Acknowledging it was done, passing the text over to my publisher, meant losing something I’d come to depend on.

Peter Matthiessen wrote thirty-two books. I began by reading them in sequential order. I read all the secondary material I could get my hands on, the interviews and essays and profiles. This was a hell of a lot of stuff, but it was manageable; I could still see the boundaries I had to work with. Then Maria gave me a copy of Matthiessen’s hard drive, and I began to understand what I had got myself into, why she had warned me. On the hard drive were 39,933 items about Zen and whales and the CIA. Because the files were haphazardly organized, I would need to go through and rearrange them into my own custom database.

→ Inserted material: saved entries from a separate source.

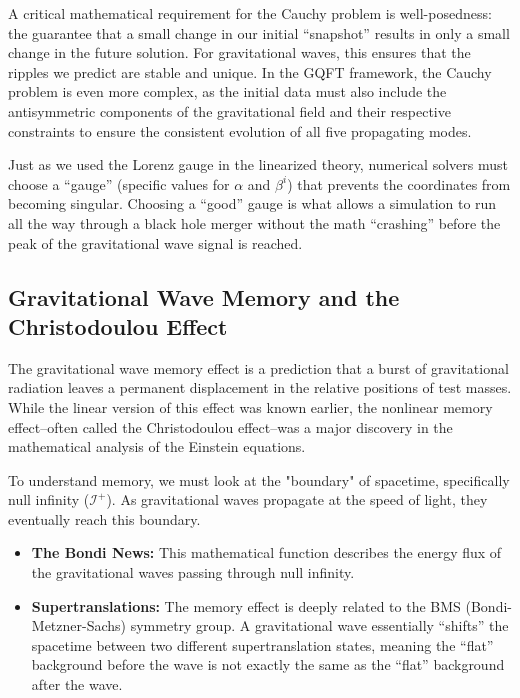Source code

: A critical mathematical requirement for the Cauchy problem is well-posedness: the guarantee that a small change in our initial ``snapshot'' results in only a small change in the future solution. For gravitational waves, this ensures that the ripples we predict are stable and unique. In the GQFT framework, the Cauchy problem is even more complex, as the initial data must also include the antisymmetric components of the gravitational field and their respective constraints to ensure the consistent evolution of all five propagating modes.

Just as we used the Lorenz gauge in the linearized theory, numerical solvers must choose a ``gauge'' (specific values for $\alpha$ and $\beta^i$) that prevents the coordinates from becoming singular. Choosing a ``good'' gauge is what allows a simulation to run all the way through a black hole merger without the math ``crashing'' before the peak of the gravitational wave signal is reached.

\subsection{Gravitational Wave Memory and the Christodoulou Effect} The gravitational wave memory effect is a prediction that a burst of gravitational radiation leaves a permanent displacement in the relative positions of test masses. While the linear version of this effect was known earlier, the nonlinear memory effect--often called the Christodoulou effect--was a major discovery in the mathematical analysis of the Einstein equations.

To understand memory, we must look at the "boundary" of spacetime, specifically null infinity ($\mathcal{I}^+$). As gravitational waves propagate at the speed of light, they eventually reach this boundary.
\begin{itemize}
  \item \textbf{The Bondi News:} This mathematical function describes the energy flux of the gravitational waves passing through null infinity.
  \item \textbf{Supertranslations:} The memory effect is deeply related to the BMS (Bondi-Metzner-Sachs) symmetry group. A gravitational wave essentially ``shifts'' the spacetime between two different supertranslation states, meaning the ``flat'' background before the wave is not exactly the same as the ``flat'' background after the wave.
\end{itemize}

At the same time, there was Matthiessen’s paper archive to consider at the Harry Ransom Center in Austin, Texas. This, too, would turn out to be far larger than it looked on the surface. There was a finding aid online, but it failed to note that Ransom staff had only catalogued part of the collection thus far. It wasn’t until I spoke with an archivist that the uncatalogued part was revealed to me, like an iceberg suddenly inverting in the water: dozens of boxes filled with correspondence, drafts, journals, notebooks, audio tapes, and samples of Bigfoot fur. The challenge was so vast and formidable that I realized it would be impossible to go through it all on occasional research visits from New York. And so, in 2019, my partner and I relocated to Texas, much as Robert Caro once moved there for Lyndon B. Johnson, and I became a fixture in the Harry Ransom Reading Room.

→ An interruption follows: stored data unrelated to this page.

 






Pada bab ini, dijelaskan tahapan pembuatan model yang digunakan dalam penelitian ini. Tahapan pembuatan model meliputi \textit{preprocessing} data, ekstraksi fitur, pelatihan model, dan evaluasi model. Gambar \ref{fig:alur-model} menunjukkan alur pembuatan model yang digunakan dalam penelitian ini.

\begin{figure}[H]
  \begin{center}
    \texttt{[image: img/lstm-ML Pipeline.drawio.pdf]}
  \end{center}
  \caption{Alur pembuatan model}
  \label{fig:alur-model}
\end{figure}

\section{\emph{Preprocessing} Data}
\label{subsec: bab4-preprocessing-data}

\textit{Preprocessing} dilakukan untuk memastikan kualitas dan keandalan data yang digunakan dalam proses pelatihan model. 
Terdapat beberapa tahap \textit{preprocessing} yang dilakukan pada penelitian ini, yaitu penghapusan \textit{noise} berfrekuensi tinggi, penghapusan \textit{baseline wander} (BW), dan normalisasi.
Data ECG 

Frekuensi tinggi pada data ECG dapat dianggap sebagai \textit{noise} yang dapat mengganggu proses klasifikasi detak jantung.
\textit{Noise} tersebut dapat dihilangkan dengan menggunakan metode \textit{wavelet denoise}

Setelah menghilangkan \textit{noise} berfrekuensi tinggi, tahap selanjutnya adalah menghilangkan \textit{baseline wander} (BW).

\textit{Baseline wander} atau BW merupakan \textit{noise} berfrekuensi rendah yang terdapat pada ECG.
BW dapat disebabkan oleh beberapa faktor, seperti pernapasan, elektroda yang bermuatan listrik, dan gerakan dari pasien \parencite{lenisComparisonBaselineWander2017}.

Some writers approach their writing like a regular day job. They go to their desk; they get on with the tasks at hand; they clock out and turn to other activities, enforcing a line between work and life. That is the healthy approach to writing: just a job like any other, dentistry or plumbing. But I am incapable of being so regimented. For me, there is no line between work and life. I go to my desk in the morning and do not leave, psychologically speaking, until I am in bed, unconscious. Even then, sometimes the work continues in my dreams.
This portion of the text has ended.